ASSIGNMENT:
If a line holds the word "rest", copy it from the entries.

______________________________

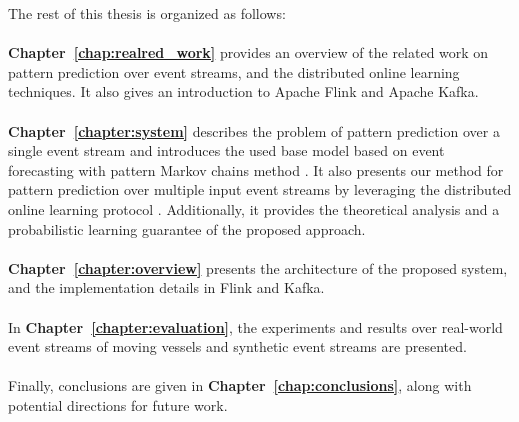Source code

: \par The rest of this thesis is organized as follows:\\
\\
\textbf{Chapter~\ref{chap:realred_work}} provides an overview of the related work on pattern prediction over event streams, and the distributed online learning techniques. It also gives an introduction to Apache Flink and Apache Kafka.
\\
\\
\textbf{Chapter~\ref{chapter:system}} describes the problem of pattern prediction over a single event stream and introduces the used base model based on event forecasting with pattern Markov chains method \cite{alevizos2017event}. It also presents our method for pattern prediction over multiple input event streams by leveraging the distributed online learning protocol \cite{kamp2014communication}. Additionally, it provides the theoretical analysis and a probabilistic learning guarantee of the proposed approach.  
\\
\\
\textbf{Chapter~\ref{chapter:overview}}  presents the architecture of the proposed system, and the implementation details in Flink and Kafka.
\\
\\
In \textbf{Chapter~\ref{chapter:evaluation}}, the experiments and results over real-world event streams of moving vessels and synthetic event streams are presented.
\\
\\
Finally, conclusions are given in \textbf{Chapter~\ref{chap:conclusions}}, along with potential directions for future work.






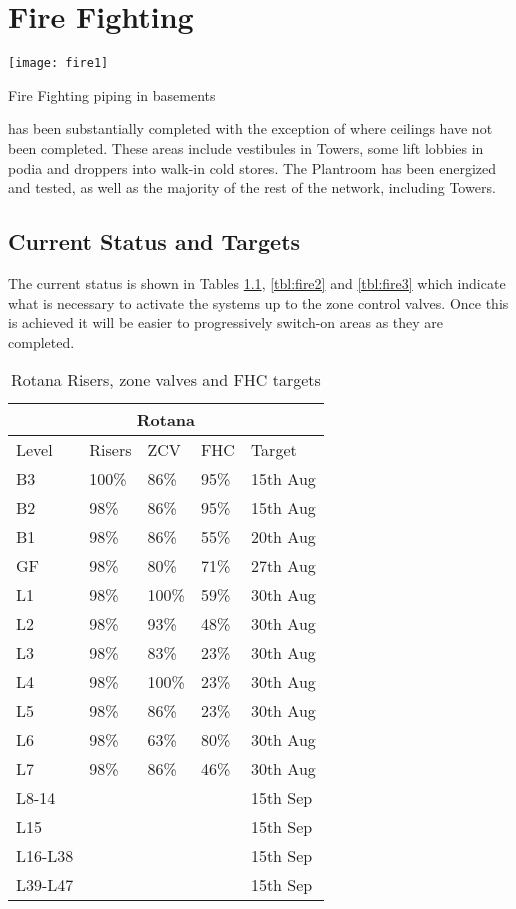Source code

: 
\chapter{Fire Fighting}
\begin{marginfigure}
  \texttt{[image: fire1]}
  \caption{Fire Fighting piping in basements}
  \label{fig:marginfig1}
\end{marginfigure}

 has been substantially
completed with the exception of where ceilings have not been completed. These areas include vestibules in Towers, some lift lobbies in podia and droppers into walk-in cold stores. The
Plantroom has been energized and tested, as well as the majority of the rest of the network, including Towers.

 

\section{Current Status and Targets}

The current status is shown in Tables \ref{tbl:fire1}, \ref{tbl:fire2} and \ref{tbl:fire3} which indicate what is necessary to activate the systems up to 
the zone control valves. Once this is achieved it will be easier to progressively switch-on areas as they are completed.
\begin{table}[htbp]\label{tbl:fire1}
\begin{center}
\begin{tabular}{lllll}
\toprule
\multicolumn{5}{c}{Rotana}\\
\midrule
Level	&Risers &ZCV	&FHC  &Target\\
\midrule
B3	&100\% &86\%	 &95\%  &15th Aug\\
B2	&98\%	  &86\%	&95\%   &15th Aug\\
\midrule
B1	&98\%	 &86\%	&55\%  &20th Aug\\
GF	&98\%	 &80\%	&71\%  &27th Aug\\
\midrule
L1	&98\%	 &100\%	&59\%  &30th Aug\\
L2	&98\%	 &93\%	&48\%  &30th Aug\\
L3	&98\%	 &83\%	&23\%  &30th Aug\\
L4	&98\%	 &100\%	&23\%  &30th Aug\\
L5	&98\%	 &86\%	&23\%  &30th Aug\\
L6	&98\%	 &63\%	&80\%  &30th Aug\\
L7	&98\%	&86\%	&46\%              &30th Aug\\
\midrule
L8-14	&         &          &      &15th Sep\\ 	 	 
L15	&        &           &      &15th Sep\\ 	 	 
L16-L38 &      &           &      &15th Sep\\	 	 	 
L39-L47 &      &           &      &15th Sep\\	 	 	 
\bottomrule
\end{tabular}
\caption{Rotana Risers, zone valves and FHC targets}
\end{center}
\end{table}

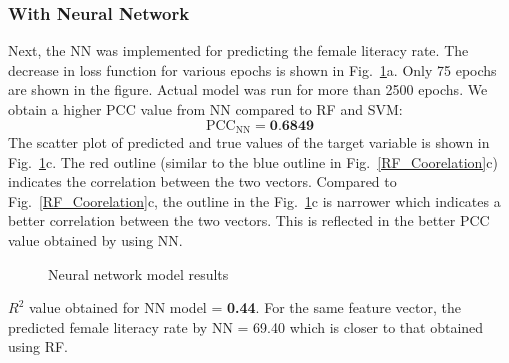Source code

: \documentclass{article}
\begin{document}
\subsubsection{With Neural Network}
Next, the NN was implemented for predicting the female literacy rate. The decrease in loss function for various epochs is shown in Fig.~\ref{NN_Coorelation}a. Only 75 epochs are shown in the figure. Actual model was run for more than 2500 epochs. We obtain a higher  PCC value from NN compared to RF and SVM:
\begin{equation*}
\text{PCC}_\text{NN} = \textbf{0.6849}
\end{equation*} 
The scatter plot of predicted and true values of the target variable is shown in Fig.~\ref{NN_Coorelation}c. The red outline (similar to the blue outline in Fig.~\ref{RF_Coorelation}c) indicates the correlation between the two vectors. Compared to Fig.~\ref{RF_Coorelation}c, the outline in the Fig.~\ref{NN_Coorelation}c is narrower which indicates a better correlation between the two vectors. This is reflected in the better PCC value obtained by using NN. 
\begin{figure}[H]
	\centering
	\caption{Neural network model results}
	\label{NN_Coorelation}
\end{figure}
$R^2$ value obtained for NN model =\textbf{ 0.44}. For the same feature vector, the predicted female literacy rate by NN = 69.40 which is closer to that obtained using RF.
\end{document}
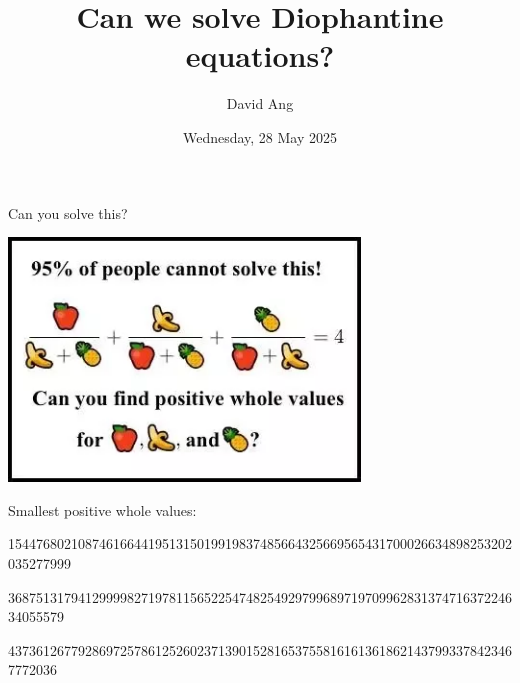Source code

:\documentclass[10pt]{beamer}
\title{Can we solve Diophantine equations?}
\author{David Ang}
\institute{University College London}
\date{Wednesday, 28 May 2025}
\theoremstyle{definition}
\begin{document}
\frame{\titlepage}

\begin{frame}[t]{Can you solve this?}

\begin{center}
\includegraphics[width=0.7\textwidth]{positive_whole_values.png}
\end{center}

\begin{center}
Smallest positive whole values:

\scriptsize \vspace{0.3cm}

154476802108746166441951315019919837485664325669565431700026634898253202035277999

\vspace{0.1cm}

36875131794129999827197811565225474825492979968971970996283137471637224634055579

\vspace{0.1cm}

4373612677928697257861252602371390152816537558161613618621437993378423467772036
\end{center}

\end{frame}
\end{document}
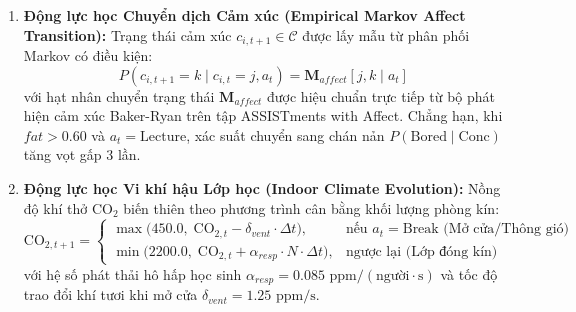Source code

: \begin{enumerate}[label=\textbf{\arabic*.}]
  \item \textbf{Động lực học Chuyển dịch Cảm xúc (Empirical Markov Affect Transition):}
  Trạng thái cảm xúc $c_{i, t+1} \in \mathcal{C}$ được lấy mẫu từ phân phối Markov có điều kiện:
  \begin{equation}\label{eq:affect-markov}
    P(c_{i, t+1} = k \mid c_{i, t} = j, a_t) = \mathbf{M}_{affect}[j, k \mid a_t]
  \end{equation}
  với hạt nhân chuyển trạng thái $\mathbf{M}_{affect}$ được hiệu chuẩn trực tiếp từ bộ phát hiện cảm xúc Baker-Ryan trên tập ASSISTments with Affect. Chẳng hạn, khi $fat > 0.60$ và $a_t = \text{Lecture}$, xác suất chuyển sang chán nản $P(\text{Bored} \mid \text{Conc})$ tăng vọt gấp 3 lần.

  \item \textbf{Động lực học Vi khí hậu Lớp học (Indoor Climate Evolution):}
  Nồng độ khí thở $\text{CO}_2$ biến thiên theo phương trình cân bằng khối lượng phòng kín:
  \begin{equation}\label{eq:co2-evolution}
    \text{CO}_{2, t+1} = \begin{cases}
      \max\big(450.0, \; \text{CO}_{2, t} - \delta_{vent} \cdot \Delta t\big), & \text{nếu } a_t = \text{Break (Mở cửa/Thông gió)} \\
      \min\big(2200.0, \; \text{CO}_{2, t} + \alpha_{resp} \cdot N \cdot \Delta t\big), & \text{ngược lại (Lớp đóng kín)}
    \end{cases}
  \end{equation}
  với hệ số phát thải hô hấp học sinh $\alpha_{resp} = 0.085\text{ ppm}/(\text{người} \cdot \text{s})$ và tốc độ trao đổi khí tươi khi mở cửa $\delta_{vent} = 1.25\text{ ppm}/\text{s}$.
\end{enumerate}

______________________________

RESULT FOR THIS TASK:
: \par The rest of this thesis is organized as follows:\\
Plantroom has been energized and tested, as well as the majority of the rest of the network, including Towers.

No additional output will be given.